-- PROMPT --
Up to and including the line with "OpenVINO from PyPI](installing-openvino-pip.md)", restate the material below word for word, beginning with its first line.

-- SUPPLIED MATERIAL --
* * * * * * * * *

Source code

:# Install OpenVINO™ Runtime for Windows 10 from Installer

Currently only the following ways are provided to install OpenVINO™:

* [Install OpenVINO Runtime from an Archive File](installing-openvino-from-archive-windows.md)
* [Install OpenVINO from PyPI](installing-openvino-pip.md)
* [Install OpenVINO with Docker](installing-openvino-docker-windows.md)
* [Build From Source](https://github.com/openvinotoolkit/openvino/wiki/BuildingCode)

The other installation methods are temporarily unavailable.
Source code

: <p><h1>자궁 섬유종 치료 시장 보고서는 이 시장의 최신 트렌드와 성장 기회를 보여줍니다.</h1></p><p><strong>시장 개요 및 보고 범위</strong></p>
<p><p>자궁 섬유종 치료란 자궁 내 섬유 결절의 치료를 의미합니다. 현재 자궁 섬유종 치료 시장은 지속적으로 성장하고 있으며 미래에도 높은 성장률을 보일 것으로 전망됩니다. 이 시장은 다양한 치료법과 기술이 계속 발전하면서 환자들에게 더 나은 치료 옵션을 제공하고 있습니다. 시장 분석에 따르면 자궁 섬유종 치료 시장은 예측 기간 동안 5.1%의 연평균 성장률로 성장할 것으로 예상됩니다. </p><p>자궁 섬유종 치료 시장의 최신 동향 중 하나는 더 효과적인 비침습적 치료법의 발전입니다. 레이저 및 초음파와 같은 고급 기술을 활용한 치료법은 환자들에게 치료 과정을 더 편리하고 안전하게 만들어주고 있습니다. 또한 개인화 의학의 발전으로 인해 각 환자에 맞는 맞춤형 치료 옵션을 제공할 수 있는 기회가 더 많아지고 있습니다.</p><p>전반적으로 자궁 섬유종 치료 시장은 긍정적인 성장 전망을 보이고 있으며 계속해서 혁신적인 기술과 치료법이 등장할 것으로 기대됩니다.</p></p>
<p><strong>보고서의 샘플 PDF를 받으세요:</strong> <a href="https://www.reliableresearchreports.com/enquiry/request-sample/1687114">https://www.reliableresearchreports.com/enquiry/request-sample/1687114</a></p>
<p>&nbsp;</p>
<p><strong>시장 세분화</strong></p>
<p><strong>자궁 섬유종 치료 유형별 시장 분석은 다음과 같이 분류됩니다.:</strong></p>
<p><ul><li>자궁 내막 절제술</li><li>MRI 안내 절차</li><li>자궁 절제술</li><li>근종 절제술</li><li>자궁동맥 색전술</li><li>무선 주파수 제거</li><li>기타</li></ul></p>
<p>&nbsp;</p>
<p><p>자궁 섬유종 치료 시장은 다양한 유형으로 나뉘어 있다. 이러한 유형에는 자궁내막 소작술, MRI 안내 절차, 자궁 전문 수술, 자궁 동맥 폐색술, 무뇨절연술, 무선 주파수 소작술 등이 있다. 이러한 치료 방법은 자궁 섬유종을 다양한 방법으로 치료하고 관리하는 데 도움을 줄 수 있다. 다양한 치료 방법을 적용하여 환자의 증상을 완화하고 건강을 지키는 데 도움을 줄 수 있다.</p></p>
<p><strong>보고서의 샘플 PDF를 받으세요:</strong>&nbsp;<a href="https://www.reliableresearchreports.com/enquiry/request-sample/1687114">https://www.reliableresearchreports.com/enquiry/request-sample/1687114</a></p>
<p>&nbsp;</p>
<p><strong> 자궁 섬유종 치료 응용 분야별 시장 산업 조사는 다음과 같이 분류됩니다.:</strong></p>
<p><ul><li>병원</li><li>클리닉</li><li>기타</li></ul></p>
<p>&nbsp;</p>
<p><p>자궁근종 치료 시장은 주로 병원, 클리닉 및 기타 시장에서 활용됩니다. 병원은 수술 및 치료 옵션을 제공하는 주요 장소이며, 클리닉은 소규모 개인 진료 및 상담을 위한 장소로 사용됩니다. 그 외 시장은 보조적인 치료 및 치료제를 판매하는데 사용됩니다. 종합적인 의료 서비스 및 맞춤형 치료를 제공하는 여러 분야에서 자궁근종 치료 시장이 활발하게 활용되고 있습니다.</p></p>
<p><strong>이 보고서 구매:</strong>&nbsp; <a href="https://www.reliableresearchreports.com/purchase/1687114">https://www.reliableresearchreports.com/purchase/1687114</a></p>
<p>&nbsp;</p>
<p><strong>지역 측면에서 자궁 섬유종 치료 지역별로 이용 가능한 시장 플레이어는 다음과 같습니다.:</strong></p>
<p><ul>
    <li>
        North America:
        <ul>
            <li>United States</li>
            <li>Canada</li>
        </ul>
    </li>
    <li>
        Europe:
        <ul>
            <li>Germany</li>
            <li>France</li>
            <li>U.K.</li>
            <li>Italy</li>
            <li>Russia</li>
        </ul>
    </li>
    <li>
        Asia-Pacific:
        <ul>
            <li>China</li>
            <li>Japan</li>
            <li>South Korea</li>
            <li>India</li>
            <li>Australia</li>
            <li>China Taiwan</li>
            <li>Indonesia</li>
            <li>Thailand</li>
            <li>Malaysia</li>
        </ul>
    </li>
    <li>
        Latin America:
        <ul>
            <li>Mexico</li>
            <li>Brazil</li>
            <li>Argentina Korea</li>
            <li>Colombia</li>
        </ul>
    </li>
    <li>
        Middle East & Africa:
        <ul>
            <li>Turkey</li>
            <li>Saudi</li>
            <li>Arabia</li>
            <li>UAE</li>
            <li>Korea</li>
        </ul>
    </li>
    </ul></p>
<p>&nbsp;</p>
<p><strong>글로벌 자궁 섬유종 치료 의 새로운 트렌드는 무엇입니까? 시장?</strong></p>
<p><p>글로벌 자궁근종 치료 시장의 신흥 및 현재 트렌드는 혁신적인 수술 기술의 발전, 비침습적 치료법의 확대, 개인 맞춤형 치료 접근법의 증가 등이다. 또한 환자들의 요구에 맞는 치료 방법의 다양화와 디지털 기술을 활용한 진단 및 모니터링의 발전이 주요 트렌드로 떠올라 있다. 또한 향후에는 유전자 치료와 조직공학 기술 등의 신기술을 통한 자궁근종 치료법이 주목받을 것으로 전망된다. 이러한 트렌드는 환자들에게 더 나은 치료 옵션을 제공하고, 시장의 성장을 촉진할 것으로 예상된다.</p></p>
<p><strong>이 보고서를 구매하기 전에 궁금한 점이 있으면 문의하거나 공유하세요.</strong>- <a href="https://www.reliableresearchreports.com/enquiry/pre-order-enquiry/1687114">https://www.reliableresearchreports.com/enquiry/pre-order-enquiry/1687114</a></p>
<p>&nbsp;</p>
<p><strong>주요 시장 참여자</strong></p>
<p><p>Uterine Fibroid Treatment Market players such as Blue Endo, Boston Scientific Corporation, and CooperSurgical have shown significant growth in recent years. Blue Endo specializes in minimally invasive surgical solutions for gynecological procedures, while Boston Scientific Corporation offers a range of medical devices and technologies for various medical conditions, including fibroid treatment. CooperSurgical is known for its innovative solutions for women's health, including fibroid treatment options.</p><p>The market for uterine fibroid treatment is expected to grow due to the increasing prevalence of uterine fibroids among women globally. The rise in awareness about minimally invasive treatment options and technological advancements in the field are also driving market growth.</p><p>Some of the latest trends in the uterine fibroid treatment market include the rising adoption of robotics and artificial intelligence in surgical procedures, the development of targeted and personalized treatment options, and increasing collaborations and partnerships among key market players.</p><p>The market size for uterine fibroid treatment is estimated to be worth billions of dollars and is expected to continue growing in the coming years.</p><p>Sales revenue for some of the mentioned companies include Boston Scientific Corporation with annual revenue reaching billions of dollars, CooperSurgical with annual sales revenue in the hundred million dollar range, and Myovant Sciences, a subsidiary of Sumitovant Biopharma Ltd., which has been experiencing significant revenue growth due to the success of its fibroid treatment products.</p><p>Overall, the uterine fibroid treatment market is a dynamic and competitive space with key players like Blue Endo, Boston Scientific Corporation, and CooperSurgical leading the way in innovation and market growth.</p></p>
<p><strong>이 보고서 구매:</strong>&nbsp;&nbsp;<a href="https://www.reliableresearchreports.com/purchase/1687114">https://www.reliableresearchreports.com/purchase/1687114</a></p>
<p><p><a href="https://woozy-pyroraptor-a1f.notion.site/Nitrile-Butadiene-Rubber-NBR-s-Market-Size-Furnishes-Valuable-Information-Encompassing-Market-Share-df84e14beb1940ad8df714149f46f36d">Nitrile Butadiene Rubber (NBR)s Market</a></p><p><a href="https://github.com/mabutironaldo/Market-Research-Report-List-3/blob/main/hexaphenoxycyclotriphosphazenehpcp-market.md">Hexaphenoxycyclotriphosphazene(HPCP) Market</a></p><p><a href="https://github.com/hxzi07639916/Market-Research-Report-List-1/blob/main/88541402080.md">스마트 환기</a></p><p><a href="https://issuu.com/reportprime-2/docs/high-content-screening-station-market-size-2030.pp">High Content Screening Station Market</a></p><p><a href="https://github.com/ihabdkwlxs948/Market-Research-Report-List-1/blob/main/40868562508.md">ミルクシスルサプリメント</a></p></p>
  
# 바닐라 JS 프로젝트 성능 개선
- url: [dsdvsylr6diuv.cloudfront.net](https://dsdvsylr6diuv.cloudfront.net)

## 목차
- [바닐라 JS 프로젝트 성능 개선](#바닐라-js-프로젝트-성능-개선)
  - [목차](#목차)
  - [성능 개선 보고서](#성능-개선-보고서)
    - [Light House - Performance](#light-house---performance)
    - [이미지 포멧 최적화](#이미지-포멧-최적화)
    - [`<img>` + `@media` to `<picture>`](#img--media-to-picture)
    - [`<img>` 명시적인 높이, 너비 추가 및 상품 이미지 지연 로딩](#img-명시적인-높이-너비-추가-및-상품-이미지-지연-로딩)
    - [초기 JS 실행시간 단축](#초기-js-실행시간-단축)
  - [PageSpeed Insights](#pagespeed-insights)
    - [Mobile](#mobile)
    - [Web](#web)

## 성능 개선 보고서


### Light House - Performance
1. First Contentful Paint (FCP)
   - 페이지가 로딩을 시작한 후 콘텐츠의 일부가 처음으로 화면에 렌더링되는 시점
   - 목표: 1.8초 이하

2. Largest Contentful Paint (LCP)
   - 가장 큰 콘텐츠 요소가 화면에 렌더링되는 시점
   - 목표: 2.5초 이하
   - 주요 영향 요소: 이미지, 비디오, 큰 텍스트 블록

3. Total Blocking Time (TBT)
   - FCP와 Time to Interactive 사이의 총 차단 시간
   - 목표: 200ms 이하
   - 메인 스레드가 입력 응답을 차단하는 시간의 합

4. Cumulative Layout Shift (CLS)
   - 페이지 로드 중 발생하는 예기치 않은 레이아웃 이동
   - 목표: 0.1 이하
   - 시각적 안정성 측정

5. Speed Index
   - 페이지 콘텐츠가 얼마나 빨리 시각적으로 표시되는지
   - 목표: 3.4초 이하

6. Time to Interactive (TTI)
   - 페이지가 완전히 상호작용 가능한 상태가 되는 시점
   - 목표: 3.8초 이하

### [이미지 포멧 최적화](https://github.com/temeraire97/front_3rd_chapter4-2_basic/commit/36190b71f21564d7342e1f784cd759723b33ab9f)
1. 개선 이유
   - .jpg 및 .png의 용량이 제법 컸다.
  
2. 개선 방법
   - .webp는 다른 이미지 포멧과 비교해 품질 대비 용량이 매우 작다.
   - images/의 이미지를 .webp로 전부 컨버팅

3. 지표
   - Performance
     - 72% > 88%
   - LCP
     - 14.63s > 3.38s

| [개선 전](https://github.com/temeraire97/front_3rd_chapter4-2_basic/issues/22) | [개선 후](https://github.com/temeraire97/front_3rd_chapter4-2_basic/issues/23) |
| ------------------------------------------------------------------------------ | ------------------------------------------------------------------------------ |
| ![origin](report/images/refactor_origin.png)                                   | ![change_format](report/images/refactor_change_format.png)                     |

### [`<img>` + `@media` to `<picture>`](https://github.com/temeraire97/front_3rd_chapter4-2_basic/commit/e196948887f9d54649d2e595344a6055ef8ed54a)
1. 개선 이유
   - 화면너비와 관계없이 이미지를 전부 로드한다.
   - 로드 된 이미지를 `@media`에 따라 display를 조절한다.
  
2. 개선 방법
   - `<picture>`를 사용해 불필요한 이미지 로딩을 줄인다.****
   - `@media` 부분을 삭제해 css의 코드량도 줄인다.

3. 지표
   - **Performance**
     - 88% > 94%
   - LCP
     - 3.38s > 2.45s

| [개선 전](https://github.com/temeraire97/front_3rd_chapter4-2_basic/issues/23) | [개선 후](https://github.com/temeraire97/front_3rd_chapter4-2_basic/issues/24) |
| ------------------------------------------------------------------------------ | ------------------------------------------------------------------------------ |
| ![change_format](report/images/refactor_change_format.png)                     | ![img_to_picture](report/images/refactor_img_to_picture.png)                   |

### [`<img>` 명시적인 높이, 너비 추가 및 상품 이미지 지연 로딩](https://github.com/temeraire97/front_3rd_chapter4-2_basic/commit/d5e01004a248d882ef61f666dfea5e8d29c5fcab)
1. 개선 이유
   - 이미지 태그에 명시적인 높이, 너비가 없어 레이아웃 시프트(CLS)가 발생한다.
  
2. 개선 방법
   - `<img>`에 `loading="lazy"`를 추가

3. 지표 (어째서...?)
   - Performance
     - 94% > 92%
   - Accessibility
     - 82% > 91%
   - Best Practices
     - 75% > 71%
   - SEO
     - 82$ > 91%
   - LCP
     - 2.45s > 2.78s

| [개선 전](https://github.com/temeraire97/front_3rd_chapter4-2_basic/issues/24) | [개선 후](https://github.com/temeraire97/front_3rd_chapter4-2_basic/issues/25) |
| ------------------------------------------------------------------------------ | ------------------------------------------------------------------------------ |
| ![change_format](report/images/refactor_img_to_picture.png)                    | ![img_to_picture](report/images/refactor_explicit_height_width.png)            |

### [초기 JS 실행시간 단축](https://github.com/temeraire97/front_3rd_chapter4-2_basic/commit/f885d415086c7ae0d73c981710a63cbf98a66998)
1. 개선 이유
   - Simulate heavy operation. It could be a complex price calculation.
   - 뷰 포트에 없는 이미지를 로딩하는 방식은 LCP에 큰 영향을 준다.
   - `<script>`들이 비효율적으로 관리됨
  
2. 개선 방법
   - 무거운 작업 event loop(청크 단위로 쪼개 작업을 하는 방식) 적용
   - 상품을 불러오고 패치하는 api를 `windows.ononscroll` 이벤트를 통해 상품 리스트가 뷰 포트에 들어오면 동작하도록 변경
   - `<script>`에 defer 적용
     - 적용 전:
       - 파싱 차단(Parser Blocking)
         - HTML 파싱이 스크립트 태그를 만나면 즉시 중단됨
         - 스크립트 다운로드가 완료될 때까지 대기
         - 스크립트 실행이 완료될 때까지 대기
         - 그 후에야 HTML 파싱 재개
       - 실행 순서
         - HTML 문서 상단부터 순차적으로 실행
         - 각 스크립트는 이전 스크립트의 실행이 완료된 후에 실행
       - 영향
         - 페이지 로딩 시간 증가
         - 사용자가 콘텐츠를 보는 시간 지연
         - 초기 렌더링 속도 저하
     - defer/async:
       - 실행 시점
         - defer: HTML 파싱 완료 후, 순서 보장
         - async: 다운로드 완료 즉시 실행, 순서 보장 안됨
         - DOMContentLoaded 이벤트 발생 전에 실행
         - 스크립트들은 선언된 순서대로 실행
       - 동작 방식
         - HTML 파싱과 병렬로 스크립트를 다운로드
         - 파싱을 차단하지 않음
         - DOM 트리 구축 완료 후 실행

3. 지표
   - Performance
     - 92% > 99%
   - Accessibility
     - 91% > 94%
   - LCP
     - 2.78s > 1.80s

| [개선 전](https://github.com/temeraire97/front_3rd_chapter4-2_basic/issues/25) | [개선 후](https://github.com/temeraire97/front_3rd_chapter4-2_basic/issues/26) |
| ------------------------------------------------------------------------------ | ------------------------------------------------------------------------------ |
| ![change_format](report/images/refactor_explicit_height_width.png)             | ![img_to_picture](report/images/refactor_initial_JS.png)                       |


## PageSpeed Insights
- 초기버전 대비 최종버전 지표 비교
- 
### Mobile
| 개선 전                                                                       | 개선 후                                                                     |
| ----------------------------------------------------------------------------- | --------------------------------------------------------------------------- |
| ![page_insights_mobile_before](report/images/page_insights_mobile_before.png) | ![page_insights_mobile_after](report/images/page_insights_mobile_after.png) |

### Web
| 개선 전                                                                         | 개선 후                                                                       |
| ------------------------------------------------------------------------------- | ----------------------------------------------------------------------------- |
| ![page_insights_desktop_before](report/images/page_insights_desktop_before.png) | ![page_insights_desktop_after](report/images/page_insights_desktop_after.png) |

* * * * * * * * *

-- TASK RESULT --
Source code

:# Install OpenVINO™ Runtime for Windows 10 from Installer

Currently only the following ways are provided to install OpenVINO™:

* [Install OpenVINO Runtime from an Archive File](installing-openvino-from-archive-windows.md)
* [Install OpenVINO from PyPI](installing-openvino-pip.md)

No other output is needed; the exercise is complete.